Kocyk Miguel Gouveia 8,1
ocenił(a) na 83 lata temu Są takie historie, do których wracamy po latach. Mam ogromną nadzieję, że ta opowieść od wydawnictwa Kropka będzie właśnie tą wyjątkową.
„Kocyk” autorstwa Miquela Gouveia i Raquel Catalina, to niezwykła historia zaadaptowana z żydowskiej tradycji ustnej. Tu najważniejsze są relacje, uczucia, oddanie, wsparcie, miłość, ufność. Widzimy ogromną wartość podarunku otrzymanego od najbliższych i tą nić ich łączącą.
„Gdy Józef przyszedł na świat, jego dziadek, który był krawcem, podarował mu piękny kocyk”. Chłopiec nigdy nie rozstawał się ze swym prezentem, był dla niego, nie tylko okryciem, ale i płaszczem czy samolotem. Ale upływający czas, nie szczędził najukochańszego kocyka małego Józia i ten był coraz bardziej dziurawy i zniszczony. Mama zasugerowała synkowi, by wyrzucił go, ale kocyk był dla chłopca zbyt cenny, dlatego też udał się po ratunek do mądrego dziadka.

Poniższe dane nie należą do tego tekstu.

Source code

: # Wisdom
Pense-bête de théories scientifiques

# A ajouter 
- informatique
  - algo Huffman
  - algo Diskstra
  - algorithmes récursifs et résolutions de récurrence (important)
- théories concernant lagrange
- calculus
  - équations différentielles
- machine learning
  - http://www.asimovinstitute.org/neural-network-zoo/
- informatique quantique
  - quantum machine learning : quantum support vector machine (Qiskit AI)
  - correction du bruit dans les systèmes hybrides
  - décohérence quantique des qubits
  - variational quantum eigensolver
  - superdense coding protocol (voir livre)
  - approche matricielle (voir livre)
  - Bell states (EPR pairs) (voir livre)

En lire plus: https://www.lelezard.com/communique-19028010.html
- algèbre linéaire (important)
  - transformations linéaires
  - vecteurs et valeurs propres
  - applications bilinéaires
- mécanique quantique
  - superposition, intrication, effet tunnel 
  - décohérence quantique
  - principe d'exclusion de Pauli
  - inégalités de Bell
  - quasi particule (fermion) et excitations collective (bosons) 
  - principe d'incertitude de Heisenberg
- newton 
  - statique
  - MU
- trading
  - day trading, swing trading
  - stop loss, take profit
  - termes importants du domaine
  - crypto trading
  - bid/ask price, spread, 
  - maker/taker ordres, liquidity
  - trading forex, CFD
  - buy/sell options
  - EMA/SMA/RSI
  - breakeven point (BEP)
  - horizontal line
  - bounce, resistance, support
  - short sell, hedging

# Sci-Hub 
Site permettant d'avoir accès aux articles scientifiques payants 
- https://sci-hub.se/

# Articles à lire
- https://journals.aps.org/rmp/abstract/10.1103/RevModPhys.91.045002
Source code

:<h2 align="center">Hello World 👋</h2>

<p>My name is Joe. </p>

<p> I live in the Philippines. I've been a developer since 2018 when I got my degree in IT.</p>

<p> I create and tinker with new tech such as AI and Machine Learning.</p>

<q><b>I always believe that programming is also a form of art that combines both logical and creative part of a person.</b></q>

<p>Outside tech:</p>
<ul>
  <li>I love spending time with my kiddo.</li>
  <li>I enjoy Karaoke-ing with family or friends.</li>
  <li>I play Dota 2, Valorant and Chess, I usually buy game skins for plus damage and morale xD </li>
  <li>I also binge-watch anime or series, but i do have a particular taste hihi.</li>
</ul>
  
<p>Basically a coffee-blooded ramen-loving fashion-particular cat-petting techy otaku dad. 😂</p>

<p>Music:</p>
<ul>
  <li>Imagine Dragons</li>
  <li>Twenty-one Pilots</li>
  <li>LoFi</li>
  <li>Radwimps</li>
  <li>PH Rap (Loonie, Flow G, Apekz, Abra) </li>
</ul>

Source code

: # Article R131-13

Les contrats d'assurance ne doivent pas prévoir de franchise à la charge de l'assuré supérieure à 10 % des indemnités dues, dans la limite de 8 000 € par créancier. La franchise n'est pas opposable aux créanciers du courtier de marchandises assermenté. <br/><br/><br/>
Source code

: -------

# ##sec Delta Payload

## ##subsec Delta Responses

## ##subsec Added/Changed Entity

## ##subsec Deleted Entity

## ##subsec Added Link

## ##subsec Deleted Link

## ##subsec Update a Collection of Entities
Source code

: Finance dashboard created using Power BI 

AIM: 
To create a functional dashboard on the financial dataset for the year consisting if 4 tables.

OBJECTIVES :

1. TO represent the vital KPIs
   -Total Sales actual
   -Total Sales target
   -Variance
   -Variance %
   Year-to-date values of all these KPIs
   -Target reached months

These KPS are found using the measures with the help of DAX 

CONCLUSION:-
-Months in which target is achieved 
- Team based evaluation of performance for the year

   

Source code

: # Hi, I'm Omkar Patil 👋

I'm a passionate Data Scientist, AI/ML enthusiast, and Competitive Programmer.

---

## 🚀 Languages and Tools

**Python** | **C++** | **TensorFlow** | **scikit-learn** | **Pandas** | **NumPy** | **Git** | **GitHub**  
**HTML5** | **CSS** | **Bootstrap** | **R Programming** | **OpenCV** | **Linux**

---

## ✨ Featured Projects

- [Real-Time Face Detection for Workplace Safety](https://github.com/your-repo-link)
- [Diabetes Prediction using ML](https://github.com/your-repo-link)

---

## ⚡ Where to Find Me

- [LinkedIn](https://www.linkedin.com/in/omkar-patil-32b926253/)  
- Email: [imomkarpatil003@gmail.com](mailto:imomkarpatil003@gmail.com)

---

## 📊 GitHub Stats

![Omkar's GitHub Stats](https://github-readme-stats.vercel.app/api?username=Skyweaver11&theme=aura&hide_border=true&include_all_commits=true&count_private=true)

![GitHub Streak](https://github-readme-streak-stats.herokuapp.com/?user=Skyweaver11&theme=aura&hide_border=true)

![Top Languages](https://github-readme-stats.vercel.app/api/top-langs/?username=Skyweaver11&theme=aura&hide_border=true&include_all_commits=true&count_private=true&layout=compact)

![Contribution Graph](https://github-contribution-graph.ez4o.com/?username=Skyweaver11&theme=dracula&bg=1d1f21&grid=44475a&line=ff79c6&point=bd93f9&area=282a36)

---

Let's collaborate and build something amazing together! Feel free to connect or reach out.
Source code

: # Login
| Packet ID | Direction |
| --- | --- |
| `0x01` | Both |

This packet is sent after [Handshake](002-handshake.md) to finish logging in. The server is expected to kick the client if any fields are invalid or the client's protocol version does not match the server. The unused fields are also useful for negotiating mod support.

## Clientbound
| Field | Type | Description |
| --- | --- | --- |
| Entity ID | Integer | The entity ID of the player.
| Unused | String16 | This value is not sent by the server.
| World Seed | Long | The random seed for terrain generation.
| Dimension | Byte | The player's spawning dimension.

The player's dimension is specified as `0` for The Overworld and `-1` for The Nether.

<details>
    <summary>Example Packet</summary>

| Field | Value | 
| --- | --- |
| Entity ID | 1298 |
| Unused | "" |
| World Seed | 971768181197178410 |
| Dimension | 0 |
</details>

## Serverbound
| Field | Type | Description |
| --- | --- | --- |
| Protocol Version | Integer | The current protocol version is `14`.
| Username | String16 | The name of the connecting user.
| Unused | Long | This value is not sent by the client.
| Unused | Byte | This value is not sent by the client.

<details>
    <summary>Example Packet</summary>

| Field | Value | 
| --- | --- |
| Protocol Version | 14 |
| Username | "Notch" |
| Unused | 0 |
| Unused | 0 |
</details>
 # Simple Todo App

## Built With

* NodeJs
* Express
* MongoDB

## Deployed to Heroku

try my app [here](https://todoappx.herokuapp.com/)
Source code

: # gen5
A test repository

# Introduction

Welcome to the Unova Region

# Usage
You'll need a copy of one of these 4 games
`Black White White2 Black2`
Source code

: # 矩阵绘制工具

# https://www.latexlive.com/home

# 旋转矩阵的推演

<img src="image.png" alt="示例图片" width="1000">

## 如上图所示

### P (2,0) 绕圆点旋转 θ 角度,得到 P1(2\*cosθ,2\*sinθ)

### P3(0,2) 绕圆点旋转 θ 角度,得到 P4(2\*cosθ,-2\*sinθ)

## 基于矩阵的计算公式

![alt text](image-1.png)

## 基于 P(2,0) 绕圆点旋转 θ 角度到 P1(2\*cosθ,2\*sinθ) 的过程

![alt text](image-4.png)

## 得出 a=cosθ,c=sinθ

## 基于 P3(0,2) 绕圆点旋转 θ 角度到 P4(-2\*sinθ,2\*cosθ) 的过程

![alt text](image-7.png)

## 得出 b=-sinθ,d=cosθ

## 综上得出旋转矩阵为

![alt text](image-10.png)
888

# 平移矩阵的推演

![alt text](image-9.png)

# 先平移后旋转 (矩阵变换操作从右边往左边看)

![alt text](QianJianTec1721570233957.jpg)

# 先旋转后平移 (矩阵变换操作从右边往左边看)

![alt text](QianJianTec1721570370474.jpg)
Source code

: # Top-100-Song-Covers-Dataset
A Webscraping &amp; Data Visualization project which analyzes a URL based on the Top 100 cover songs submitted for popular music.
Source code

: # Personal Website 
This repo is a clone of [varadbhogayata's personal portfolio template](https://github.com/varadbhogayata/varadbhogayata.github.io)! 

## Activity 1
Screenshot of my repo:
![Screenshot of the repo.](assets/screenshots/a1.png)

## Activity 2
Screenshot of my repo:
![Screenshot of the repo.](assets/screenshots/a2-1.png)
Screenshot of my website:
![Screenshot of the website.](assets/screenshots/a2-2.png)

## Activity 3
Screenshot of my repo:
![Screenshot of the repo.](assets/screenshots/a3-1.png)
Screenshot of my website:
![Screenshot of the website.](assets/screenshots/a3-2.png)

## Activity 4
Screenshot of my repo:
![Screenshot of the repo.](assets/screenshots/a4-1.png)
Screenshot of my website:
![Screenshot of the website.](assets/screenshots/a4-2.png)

Ten długo dumał, oglądał, mierzył, aż wreszcie Józef usłyszał słowa pełne nadziei, „wiesz Józefie, myślę, że mamy tu wystarczająco dużo materiału, żeby ci uszyć (...)”. Magię tych słów słyszymy parokrotnie w tej pełnej ciepła opowieści,tak więc tytułowy kocyk zmienia swoją postać, ale trwa nadal przy chłopcu, dając ochronę i bezpieczeństwo. Ale, ale, moi drodzy tu zakończę swoją opowieść i nie zdradzę nic więcej, a tym bardziej, jak ta historia się kończy.
Czytajcie, wzruszajcie się, płaczcie przy niej, tak jak my. W „Koszyku” prezentowane wartości są bardzo istotne w naszym zabieganym świecie. Gdzie ważny jest szacunek, czułość, zaufanie i takie najszczersze uczucie bezinteresowności.
Moja Pola, jak tylko otworzyłyśmy paczkę z „Kocykiem” od razu zauważyła, że jest w pięknej oprawie. Cudowna materiałowa okładka, nawiązująca do tematyki historii. Zachwyciły nas ilustracje, pełne czułości i ciepła. Poli podobała się historia - pomoc dziadka, jego troska o wnuka. I najważniejsze stwierdziła, że jak widzi tą książkę to poprawia jej się humor.